Producer: Chester Erskine, Robert Mitchum (executive producer)
Director: Robert Parrish
Screenplay: Robert Ardrey, Walter Bernstein (uncredited), from novel by Tom Lea
Cinematography: Floyd Crosby, Alex Phillips
Production Design: Harry Horner
Original Music: Alex North
Editing: Michael Luciano
Costume Design: Mary Wills
Principal Cast: Robert Mitchum (Martin Brady), Julie London (Helen Colton), Gary Merrill (Maj. Stark Colton), Albert Dekker (Texas Ranger Capt. Rucker), Jack Oakie (Travis Hyte), Charles McGraw (Dr. Herbert J. Stovall).
C-98m.
by Roger Fristoe
The Wonderful Country
Quotes
Trivia
Notes
According to news items, director Robert Parrish met with author Tom Lea in Lea's hometown of El Paso, TX late in 1951 concerning the production of a film based on his novel, which had not yet been completed. In November 1953, Lea sold the film rights to Parrish and Gregory Peck, who announced the next month that they were forming an independent company to produce the film in Mexico in 1955. Parrish worked on the screenplay with Lea in El Paso in October 1954, and shortly after, the two formed a partnership to make the film. By July 1958, the film rights were owned by Lea, Parrish and Chester Erskine. According to a letter in the MPAA/PCA Collection at the AMPAS Library, in September 1958, D.R.M. Productions, Inc. was about to produce the film under M.P.L. (Mitchum-Parrish-Lea) Productions. Lea portrayed a barber in the film.
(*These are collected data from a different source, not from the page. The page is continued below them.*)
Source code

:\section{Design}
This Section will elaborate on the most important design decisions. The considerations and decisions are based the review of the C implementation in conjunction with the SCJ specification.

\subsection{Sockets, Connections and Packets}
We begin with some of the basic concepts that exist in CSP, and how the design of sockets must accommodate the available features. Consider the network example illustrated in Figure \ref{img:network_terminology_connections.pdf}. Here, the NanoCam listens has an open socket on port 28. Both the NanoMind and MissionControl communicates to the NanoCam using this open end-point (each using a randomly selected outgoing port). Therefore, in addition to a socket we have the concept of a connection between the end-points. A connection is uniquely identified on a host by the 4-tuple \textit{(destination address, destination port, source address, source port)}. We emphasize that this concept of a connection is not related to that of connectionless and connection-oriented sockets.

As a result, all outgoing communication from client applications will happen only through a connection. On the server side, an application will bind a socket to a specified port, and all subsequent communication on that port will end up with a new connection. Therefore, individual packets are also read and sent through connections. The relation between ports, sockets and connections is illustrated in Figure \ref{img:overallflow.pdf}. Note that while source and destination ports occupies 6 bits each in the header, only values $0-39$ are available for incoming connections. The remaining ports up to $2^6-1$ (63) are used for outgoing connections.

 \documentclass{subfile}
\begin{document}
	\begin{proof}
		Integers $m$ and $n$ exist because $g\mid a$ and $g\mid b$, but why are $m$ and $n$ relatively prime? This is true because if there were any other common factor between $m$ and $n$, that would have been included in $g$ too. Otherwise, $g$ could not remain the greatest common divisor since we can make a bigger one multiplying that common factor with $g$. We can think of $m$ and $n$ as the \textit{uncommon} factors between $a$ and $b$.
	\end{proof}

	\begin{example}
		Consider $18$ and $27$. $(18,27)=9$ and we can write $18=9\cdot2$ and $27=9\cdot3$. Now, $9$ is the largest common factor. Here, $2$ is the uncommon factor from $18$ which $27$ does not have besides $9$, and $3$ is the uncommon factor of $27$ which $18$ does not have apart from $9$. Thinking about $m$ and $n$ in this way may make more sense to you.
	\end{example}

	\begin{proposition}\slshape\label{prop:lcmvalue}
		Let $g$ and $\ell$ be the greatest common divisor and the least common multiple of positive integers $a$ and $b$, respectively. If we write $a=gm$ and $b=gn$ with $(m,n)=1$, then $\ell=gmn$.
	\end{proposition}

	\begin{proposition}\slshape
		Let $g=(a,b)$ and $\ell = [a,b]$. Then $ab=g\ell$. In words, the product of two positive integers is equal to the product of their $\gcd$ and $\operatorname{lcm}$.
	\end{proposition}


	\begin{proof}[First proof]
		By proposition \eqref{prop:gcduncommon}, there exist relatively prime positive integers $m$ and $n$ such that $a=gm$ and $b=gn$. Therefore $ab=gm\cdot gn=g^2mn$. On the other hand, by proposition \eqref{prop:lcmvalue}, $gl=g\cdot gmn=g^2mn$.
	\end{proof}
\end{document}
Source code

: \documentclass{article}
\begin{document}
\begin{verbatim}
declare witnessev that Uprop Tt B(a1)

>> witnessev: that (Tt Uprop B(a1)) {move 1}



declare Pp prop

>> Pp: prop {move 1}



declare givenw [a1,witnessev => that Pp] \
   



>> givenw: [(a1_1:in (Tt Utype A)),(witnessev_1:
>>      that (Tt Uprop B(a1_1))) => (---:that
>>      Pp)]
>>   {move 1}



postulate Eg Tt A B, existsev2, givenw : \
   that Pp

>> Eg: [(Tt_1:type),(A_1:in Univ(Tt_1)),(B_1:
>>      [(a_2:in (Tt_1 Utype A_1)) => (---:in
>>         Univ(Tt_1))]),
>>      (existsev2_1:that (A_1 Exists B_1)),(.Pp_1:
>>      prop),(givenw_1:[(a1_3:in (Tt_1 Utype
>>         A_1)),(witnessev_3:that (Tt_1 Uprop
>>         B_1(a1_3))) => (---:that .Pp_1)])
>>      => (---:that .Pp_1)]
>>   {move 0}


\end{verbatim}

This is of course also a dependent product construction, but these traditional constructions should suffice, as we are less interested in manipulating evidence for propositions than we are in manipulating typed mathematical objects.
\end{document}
The Wonderful Country was Jack Oakie's first film since Tomahawk in 1951, aside from a brief, cameo appearance in the 1956 film Around the World in 80 Days. A November 1958 Hollywood Reporter news item stated that Oakie's wife, Victoria Horne, also had been cast, but she did not appear in the released film. In his autobiography, Parrish stated that when he had trouble casting the role of the African-American cavalry officer, Robert Mitchum suggested "Satchel" Paige, the great baseball player from the American Negro League, who had never acted in a film before.
According to news items, the film was shot entirely in Mexico. Most of the shooting was done in Durango, San Miguel de Allende and La Punta. Although several reviewers praised the atmosphere of the film, the Hollywood Reporter reviewer was critical of the way the film dealt with the historical significance of the use of African-American cavalry to fight the Apaches, commented, "the script never probes the emotions of a race, recently released from slavery, being used to fight an Indian tribe desperately fighting for its freedom."
A modern Mexican source adds the following actors to the cast: Alberto Pedret, Alberto Mariscal, José Chávez Trowe, Ignacio Villalbazo, Antonio Sandoval, Hernando Name and Salvador Godínez.